Matthias Spielkamp fiel es leicht, die Reuß’sche Argumentation dieses Heidelberger Appells auf iRights.info zu demontieren und klarzumachen, wie haarsträubend und vor allem gefährlich sie ist. Er zeigt auf, welche Ängste vor den neuen Technologien bestehen, die zunehmend nur noch als Risiko und potenzielle Bedrohung zu sehen ist. Schlägt an dieser Stelle die Generation zurück, die zu alt für die “elektronische Sozialisierung” ist und keine Bereitschaft mehr besitzt, Veränderungen mitzutragen, auch wenn man sie nicht mehr hundertprozentig versteht? Hier werden die der revolutionären 68’ger Generation zu Verfechtern des Status Quo. Wohl eine Ironie der Geschichte 😉

Das klingt bitter, hat aber durchaus empirische Grundlagen, wie man konkret in der Heidelberger Brandschrift nachlesen kann. Schwergewichtige Behauptungen werden aufgestapelt, gleich Sandsäcken gegen das Eindringen der modernen Welt in die liebgewonnene Überschaubarkeit der Gelehrtenstube.

Die Gegebenheiten ändern sich. Das Internet reißt nationale Grenzen ein und ist dabei seit über zwanzig Jahren mit dem WWW eine große Netzgemeinde zu schaffen. Menschen rücken sich unmittelbar näher und ihre Handlungen beeinflussen sich gegenseitig, obwohl sie sich nie persönlich begegnet sind. Wissen gerät schneller in Bewegung und wird von mehr Menschen betrachtet als dies in Formen eines Briefes möglich gewesen wäre. Leider hat das Gesetz bzw. die internationale Vertragsgestaltung mit den sich daraus ergebenden Notwendigkeiten nicht schritthalten können. Das Konzept muss international abgestimmt und angepasst werden nicht die Details und das ist, wie es scheint, momentan ein unerreichbares Ziel bei der überall vorherrschenden nationalen Politik des kleinsten gemeinsamen Konsenses.

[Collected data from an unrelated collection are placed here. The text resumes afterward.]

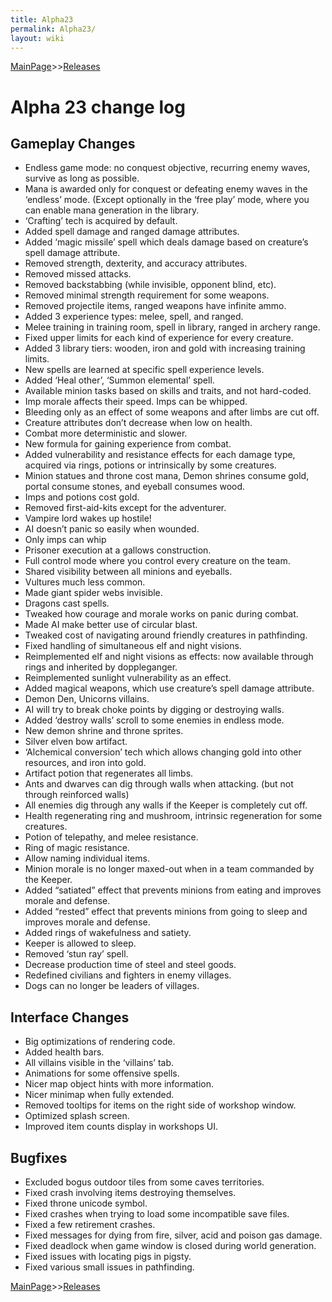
 ```yaml
---
title: Alpha23
permalink: Alpha23/
layout: wiki
---
```


[MainPage](/keeperrl_wiki/ "wikilink")>>[Releases](/keeperrl_wiki/Releases "wikilink")

Alpha 23 change log
===================

Gameplay Changes
----------------


-   Endless game mode: no conquest objective, recurring enemy waves,
    survive as long as possible.
-   Mana is awarded only for conquest or defeating enemy waves in the
    ‘endless’ mode. (Except optionally in the ‘free play’ mode, where
    you can enable mana generation in the library.
-   ‘Crafting’ tech is acquired by default.
-   Added spell damage and ranged damage attributes.
-   Added ‘magic missile’ spell which deals damage based on creature’s
    spell damage attribute.
-   Removed strength, dexterity, and accuracy attributes.
-   Removed missed attacks.
-   Removed backstabbing (while invisible, opponent blind, etc).
-   Removed minimal strength requirement for some weapons.
-   Removed projectile items, ranged weapons have infinite ammo.
-   Added 3 experience types: melee, spell, and ranged.
-   Melee training in training room, spell in library, ranged in archery
    range.
-   Fixed upper limits for each kind of experience for every creature.
-   Added 3 library tiers: wooden, iron and gold with increasing
    training limits.
-   New spells are learned at specific spell experience levels.
-   Added ‘Heal other’, ‘Summon elemental’ spell.
-   Available minion tasks based on skills and traits, and not
    hard-coded.
-   Imp morale affects their speed. Imps can be whipped.
-   Bleeding only as an effect of some weapons and after limbs are cut
    off.
-   Creature attributes don’t decrease when low on health.
-   Combat more deterministic and slower.
-   New formula for gaining experience from combat.
-   Added vulnerability and resistance effects for each damage type,
    acquired via rings, potions or intrinsically by some creatures.
-   Minion statues and throne cost mana, Demon shrines consume gold,
    portal consume stones, and eyeball consumes wood.
-   Imps and potions cost gold.
-   Removed first-aid-kits except for the adventurer.
-   Vampire lord wakes up hostile!
-   AI doesn’t panic so easily when wounded.
-   Only imps can whip
-   Prisoner execution at a gallows construction.
-   Full control mode where you control every creature on the team.
-   Shared visibility between all minions and eyeballs.
-   Vultures much less common.
-   Made giant spider webs invisible.
-   Dragons cast spells.
-   Tweaked how courage and morale works on panic during combat.
-   Made AI make better use of circular blast.
-   Tweaked cost of navigating around friendly creatures in pathfinding.
-   Fixed handling of simultaneous elf and night visions.
-   Reimplemented elf and night visions as effects: now available
    through rings and inherited by doppleganger.
-   Reimplemented sunlight vulnerability as an effect.
-   Added magical weapons, which use creature’s spell damage attribute.
-   Demon Den, Unicorns villains.
-   AI will try to break choke points by digging or destroying walls.
-   Added ‘destroy walls’ scroll to some enemies in endless mode.
-   New demon shrine and throne sprites.
-   Silver elven bow artifact.
-   ‘Alchemical conversion’ tech which allows changing gold into other
    resources, and iron into gold.
-   Artifact potion that regenerates all limbs.
-   Ants and dwarves can dig through walls when attacking. (but not
    through reinforced walls)
-   All enemies dig through any walls if the Keeper is completely cut
    off.
-   Health regenerating ring and mushroom, intrinsic regeneration for
    some creatures.
-   Potion of telepathy, and melee resistance.
-   Ring of magic resistance.
-   Allow naming individual items.
-   Minion morale is no longer maxed-out when in a team commanded by the
    Keeper.
-   Added “satiated” effect that prevents minions from eating and
    improves morale and defense.
-   Added “rested” effect that prevents minions from going to sleep and
    improves morale and defense.
-   Added rings of wakefulness and satiety.
-   Keeper is allowed to sleep.
-   Removed ‘stun ray’ spell.
-   Decrease production time of steel and steel goods.
-   Redefined civilians and fighters in enemy villages.
-   Dogs can no longer be leaders of villages.

Interface Changes
-----------------

-   Big optimizations of rendering code.
-   Added health bars.
-   All villains visible in the ‘villains’ tab.
-   Animations for some offensive spells.
-   Nicer map object hints with more information.
-   Nicer minimap when fully extended.
-   Removed tooltips for items on the right side of workshop window.
-   Optimized splash screen.
-   Improved item counts display in workshops UI.

Bugfixes
--------

-   Excluded bogus outdoor tiles from some caves territories.
-   Fixed crash involving items destroying themselves.
-   Fixed throne unicode symbol.
-   Fixed crashes when trying to load some incompatible save files.
-   Fixed a few retirement crashes.
-   Fixed messages for dying from fire, silver, acid and poison gas
    damage.
-   Fixed deadlock when game window is closed during world generation.
-   Fixed issues with locating pigs in pigsty.
-   Fixed various small issues in pathfinding.

[MainPage](/keeperrl_wiki/ "wikilink")>>[Releases](/keeperrl_wiki/Releases "wikilink")

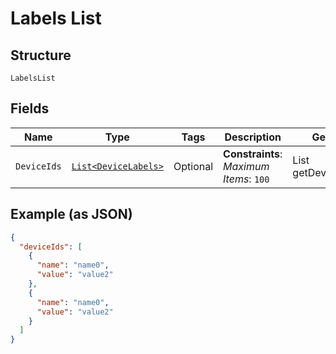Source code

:
# Labels List

## Structure

`LabelsList`

## Fields

| Name | Type | Tags | Description | Getter | Setter |
|  --- | --- | --- | --- | --- | --- |
| `DeviceIds` | [`List<DeviceLabels>`](../../doc/models/device-labels.md) | Optional | **Constraints**: *Maximum Items*: `100` | List<DeviceLabels> getDeviceIds() | setDeviceIds(List<DeviceLabels> deviceIds) |

## Example (as JSON)

```json
{
  "deviceIds": [
    {
      "name": "name0",
      "value": "value2"
    },
    {
      "name": "name0",
      "value": "value2"
    }
  ]
}
```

Das traurigste an diesem Heidelberger Appell ist, dass man hier die Augen verschließt vor den Bemühungen, konzeptionelle Lösungen im Internet zu schaffen, die Urhebern zu ihren Rechten verhelfen. Der schutzlose Urheber hat Möglichkeiten, Einfluss zu nehmen im Rahmen eines Urheberrechts, dass eigentlich im Netz genauso funktioniert wie in der papierenen Bleiwüste heute. Er kann aktiv Grenzen bestimmen und sich einzelne Rechte vorbehalten oder aus der Hand geben. Hier zu nennen wären z.B. die Creative Commons Lizenzen. Ganz klar werden hier die Rechte und Pflichten festgelegt. Natürlich ist es schwer, sich damit noch einen Lebensinhalt zu finanzieren, aber eventuell damit verbundene Spenden reichen aus, um den Server, auf dem die Werke zur Verfügung gestellt werden, zu finanzieren. Der erheblichste Einschnitt und vielleicht auch der beängstigendste ist die Tatsache, dass es zu einer Veränderung der Zahlmodalitäten kommt und gewachsene Strukturen sich entsprechend ändern. Hier ist eine große Lücke, die erst noch sinnvoll gefüllt werden müssen.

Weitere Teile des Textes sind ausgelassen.